[WHAT NEEDS TO BE DONE]
Count the lines of the data below that include the string "workers", and provide nothing but the result.
== PROVIDED RECORDS
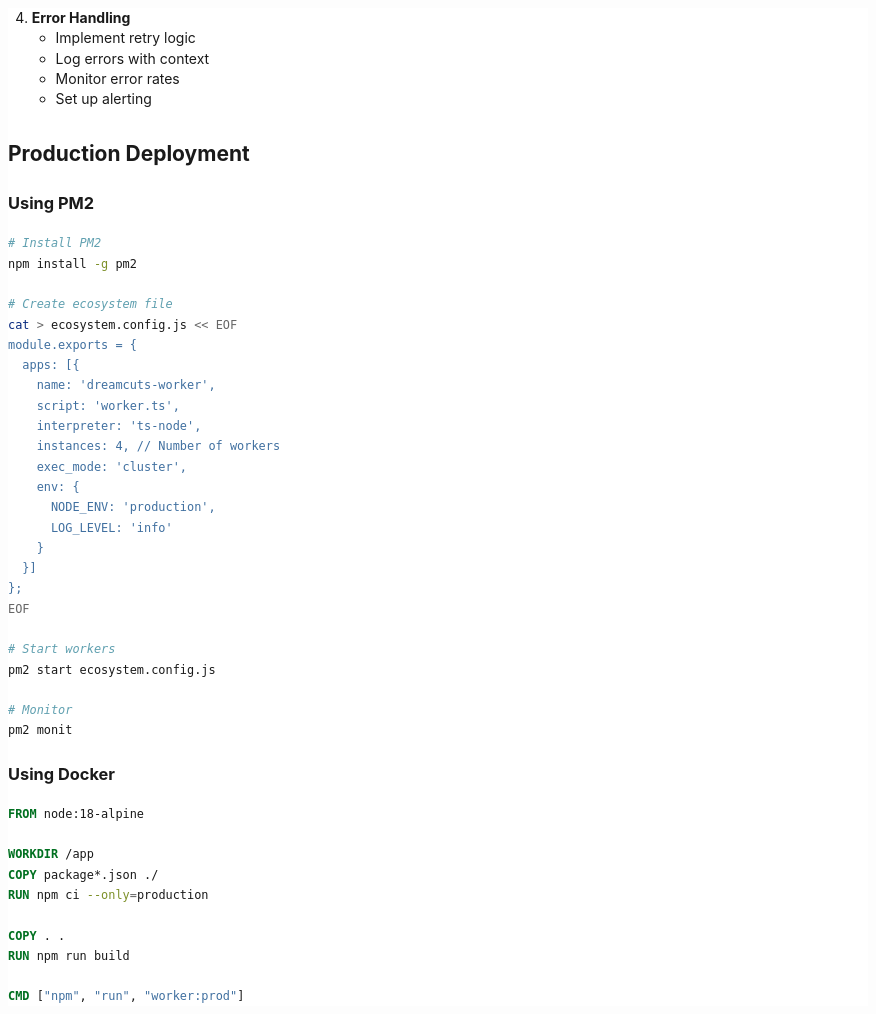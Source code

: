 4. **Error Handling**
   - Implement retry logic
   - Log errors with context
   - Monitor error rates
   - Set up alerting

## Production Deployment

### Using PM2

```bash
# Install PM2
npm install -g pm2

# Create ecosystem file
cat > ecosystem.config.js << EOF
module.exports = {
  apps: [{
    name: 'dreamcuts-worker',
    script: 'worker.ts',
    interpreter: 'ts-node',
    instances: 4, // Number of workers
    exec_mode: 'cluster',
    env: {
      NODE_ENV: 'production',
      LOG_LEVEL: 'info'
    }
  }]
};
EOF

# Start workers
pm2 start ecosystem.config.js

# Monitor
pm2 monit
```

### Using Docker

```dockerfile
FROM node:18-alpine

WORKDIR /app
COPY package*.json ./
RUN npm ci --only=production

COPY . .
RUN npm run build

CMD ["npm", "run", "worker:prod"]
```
====
[ANSWER]
2